What you have to do |
Output the whole listing below exactly, omitting the images.

Materials provided |
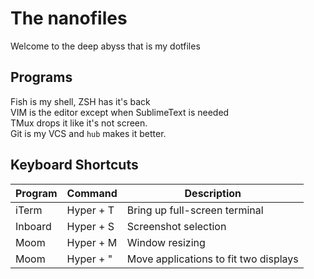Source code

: # The nanofiles
Welcome to the deep abyss that is my dotfiles

## Programs
Fish is my shell, ZSH has it's back  
VIM is the editor except when SublimeText is needed  
TMux drops it like it's not screen.  
Git is my VCS and `hub` makes it better.  


## Keyboard Shortcuts
Program | Command | Description
------- | ------- | -----------
iTerm   | Hyper + T | Bring up full-screen terminal
Inboard | Hyper + S | Screenshot selection
Moom    | Hyper + M | Window resizing
Moom    | Hyper + " | Move applications to fit two displays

Task response |
Source code

: # The nanofiles
Welcome to the deep abyss that is my dotfiles

## Programs
Fish is my shell, ZSH has it's back  
VIM is the editor except when SublimeText is needed  
TMux drops it like it's not screen.  
Git is my VCS and `hub` makes it better.  


## Keyboard Shortcuts
Program | Command | Description
------- | ------- | -----------
iTerm   | Hyper + T | Bring up full-screen terminal
Inboard | Hyper + S | Screenshot selection
Moom    | Hyper + M | Window resizing
Moom    | Hyper + " | Move applications to fit two displays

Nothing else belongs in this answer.